Mapping Literacy Futurisms: Five Key Concepts
Our framing of literary futurisms arises from the knowledges of our individual, familial, and communal experiences, commitments, and inquiries. Overall, while our process for developing this framework was iterative, nonlinear, and rooted in relationality, we offer some approaches to our process. We are mindful not to flatten our lived experiences into a procedural series of “steps” that can be extracted from the particular contexts we have been living through. Rejecting the dominant colonizing narrative that knowledge building must be separated from lived, subjective experiences, we instead center our processes of becoming a collective as essential to understanding our shared conceptual provocations.
We began our process by looking across our varied literacy research and inquiry projects including, but not limited to, those presented at our initial conference gathering. Over time, we deepened our relationships through practices of virtual platicas and digital tambayan, generating artifacts from our conversations: video recordings, transcripts, SMS threads, and image galleries. We engaged in reflective conversation, shared storytelling, and resource sharing, while guided by an ethic of consensus building. Finally, we began to write and rewrite, in reflective prose, poetry, stream-of-consciousness journaling, and occasionally, in scholarly prose. In these iterative, relational, and creative processes, we developed the framing illustrated in Figure 1. These separate, yet related, concepts are elaborated in the following sections.

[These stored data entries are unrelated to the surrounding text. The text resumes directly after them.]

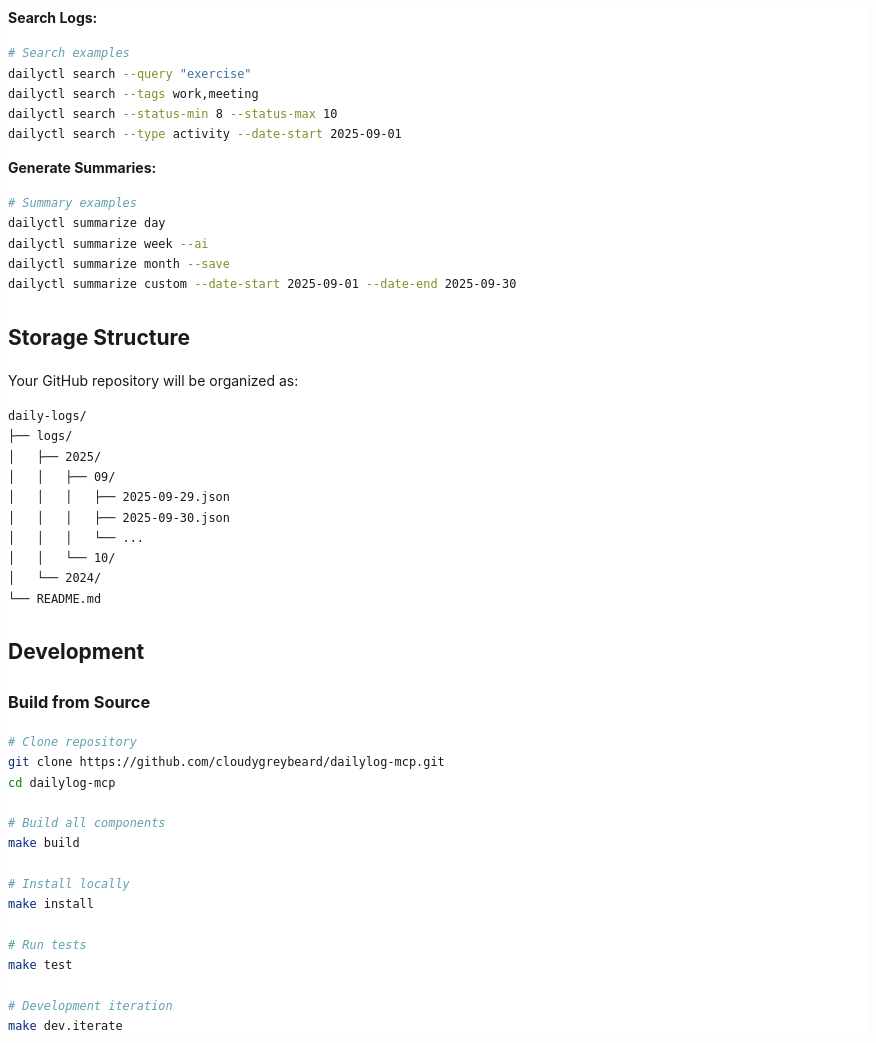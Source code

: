 **Search Logs:**
```bash
# Search examples
dailyctl search --query "exercise"
dailyctl search --tags work,meeting
dailyctl search --status-min 8 --status-max 10
dailyctl search --type activity --date-start 2025-09-01
```

**Generate Summaries:**
```bash
# Summary examples
dailyctl summarize day
dailyctl summarize week --ai
dailyctl summarize month --save
dailyctl summarize custom --date-start 2025-09-01 --date-end 2025-09-30
```

## Storage Structure

Your GitHub repository will be organized as:

```
daily-logs/
├── logs/
│   ├── 2025/
│   │   ├── 09/
│   │   │   ├── 2025-09-29.json
│   │   │   ├── 2025-09-30.json
│   │   │   └── ...
│   │   └── 10/
│   └── 2024/
└── README.md
```

## Development

### Build from Source

```bash
# Clone repository
git clone https://github.com/cloudygreybeard/dailylog-mcp.git
cd dailylog-mcp

# Build all components
make build

# Install locally
make install

# Run tests
make test

# Development iteration
make dev.iterate
```
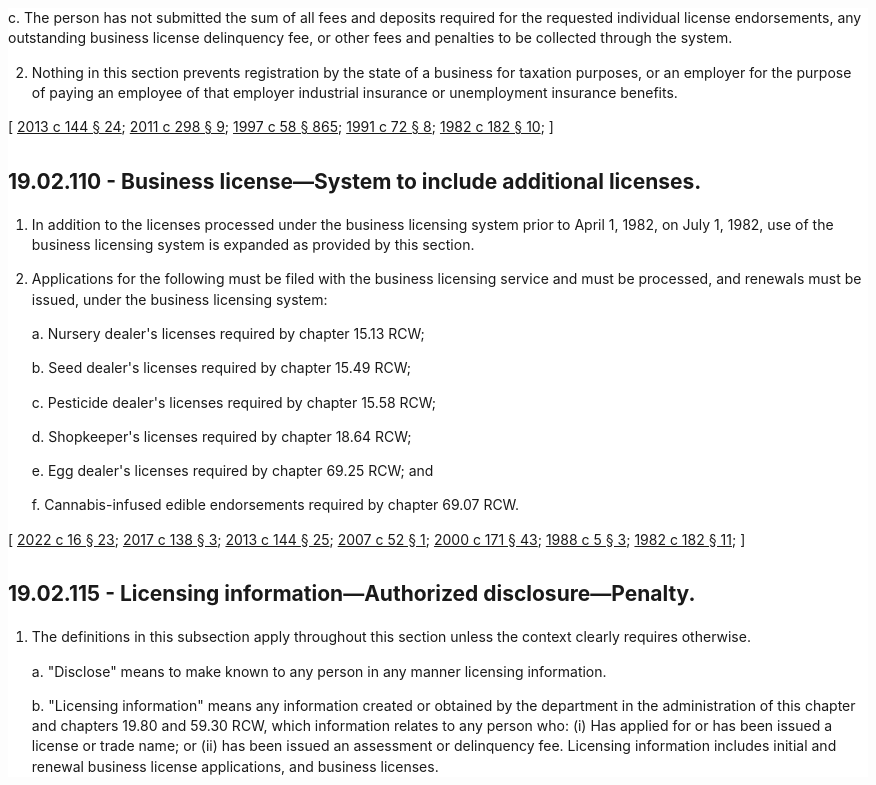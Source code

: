    c. The person has not submitted the sum of all fees and deposits required for the requested individual license endorsements, any outstanding business license delinquency fee, or other fees and penalties to be collected through the system.

2. Nothing in this section prevents registration by the state of a business for taxation purposes, or an employer for the purpose of paying an employee of that employer industrial insurance or unemployment insurance benefits.

\[ [2013 c 144 § 24](https://lawfilesext.leg.wa.gov/biennium/2013-14/Pdf/Bills/Session%20Laws/House/1568-S.SL.pdf?cite=2013%20c%20144%20§%2024); [2011 c 298 § 9](https://lawfilesext.leg.wa.gov/biennium/2011-12/Pdf/Bills/Session%20Laws/House/2017-S.SL.pdf?cite=2011%20c%20298%20§%209); [1997 c 58 § 865](https://lawfilesext.leg.wa.gov/biennium/1997-98/Pdf/Bills/Session%20Laws/House/3901.SL.pdf?cite=1997%20c%2058%20§%20865); [1991 c 72 § 8](https://lawfilesext.leg.wa.gov/biennium/1991-92/Pdf/Bills/Session%20Laws/Senate/5107.SL.pdf?cite=1991%20c%2072%20§%208); [1982 c 182 § 10](https://leg.wa.gov/CodeReviser/documents/sessionlaw/1982c182.pdf?cite=1982%20c%20182%20§%2010); \]

## 19.02.110 - Business license—System to include additional licenses.
1. In addition to the licenses processed under the business licensing system prior to April 1, 1982, on July 1, 1982, use of the business licensing system is expanded as provided by this section.

2. Applications for the following must be filed with the business licensing service and must be processed, and renewals must be issued, under the business licensing system:

   a. Nursery dealer's licenses required by chapter 15.13 RCW;

   b. Seed dealer's licenses required by chapter 15.49 RCW;

   c. Pesticide dealer's licenses required by chapter 15.58 RCW;

   d. Shopkeeper's licenses required by chapter 18.64 RCW;

   e. Egg dealer's licenses required by chapter 69.25 RCW; and

   f. Cannabis-infused edible endorsements required by chapter 69.07 RCW.

\[ [2022 c 16 § 23](https://lawfilesext.leg.wa.gov/biennium/2021-22/Pdf/Bills/Session%20Laws/House/1210-S2.SL.pdf?cite=2022%20c%2016%20§%2023); [2017 c 138 § 3](https://lawfilesext.leg.wa.gov/biennium/2017-18/Pdf/Bills/Session%20Laws/House/1462-S.SL.pdf?cite=2017%20c%20138%20§%203); [2013 c 144 § 25](https://lawfilesext.leg.wa.gov/biennium/2013-14/Pdf/Bills/Session%20Laws/House/1568-S.SL.pdf?cite=2013%20c%20144%20§%2025); [2007 c 52 § 1](https://lawfilesext.leg.wa.gov/biennium/2007-08/Pdf/Bills/Session%20Laws/House/1305.SL.pdf?cite=2007%20c%2052%20§%201); [2000 c 171 § 43](https://lawfilesext.leg.wa.gov/biennium/1999-00/Pdf/Bills/Session%20Laws/House/2400.SL.pdf?cite=2000%20c%20171%20§%2043); [1988 c 5 § 3](https://leg.wa.gov/CodeReviser/documents/sessionlaw/1988c5.pdf?cite=1988%20c%205%20§%203); [1982 c 182 § 11](https://leg.wa.gov/CodeReviser/documents/sessionlaw/1982c182.pdf?cite=1982%20c%20182%20§%2011); \]

## 19.02.115 - Licensing information—Authorized disclosure—Penalty.
1. The definitions in this subsection apply throughout this section unless the context clearly requires otherwise.

   a. "Disclose" means to make known to any person in any manner licensing information.

   b. "Licensing information" means any information created or obtained by the department in the administration of this chapter and chapters 19.80 and 59.30 RCW, which information relates to any person who: (i) Has applied for or has been issued a license or trade name; or (ii) has been issued an assessment or delinquency fee. Licensing information includes initial and renewal business license applications, and business licenses.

Literacy futurisms framework.
Literacy Futurisms Rooted in Ancestral/Collectivism
We begin our explanation of a literacy futurisms framework with a reminder of our invitation to engage literacy through an ancestral and collectivist lens (e.g., Campano et al., 2020). As a literacy collective-in-the-making, we are beginning to conceptualize collectivism as meaning-making practices enacted when people engage collaboratively around multimodal texts in ways that are rooted in ancestral/collectivism, communal and intergenerational knowledge, and action. In our beginning thinking, we are also drawn to a growing body of scholarship that has been exploring how many contemporary literacy practices beyond schooling involve collaborative reading and writing—from composing fan fiction (e.g., Black, 2006) to digital storytelling (Aguilera & Lopez, 2020) to computer programming (Vee, 2013). Such an ancestral/collectivist framing challenges dominant ideologies of literacy as institutionally defined and recognized through practices of individualistic evaluation, measurement, comparison, and sorting (Serafini, 2001).
Co-envisioning the ancestral dimension of literacy futurisms requires centering scholarship that takes an intergenerational approach to conceptualizing literacy (e.g., Flores et al., 2020; Gadsden, 1992, 2004), especially literacy practices that have often been overlooked, rejected, or ignored when they do not fit institutional definitions (Haas, 2007). Additionally, we align with Pugh et al. (2019) in our understanding of ancestral in that such practices emerge within Indigenous communities and other groups that center relationality as core to their epistemologies and are embedded in intergenerational knowledge passed down by elders, traditional knowledge keepers, and sustainers of culture. While literacy research in this area continues to evolve and we work together on related projects that define collective and ancestral, members of our collective have already offered attempts to center this ancestral and collective framing (Aguilera, 2021; Nightengale-Lee & Clayton-Taylor, 2020).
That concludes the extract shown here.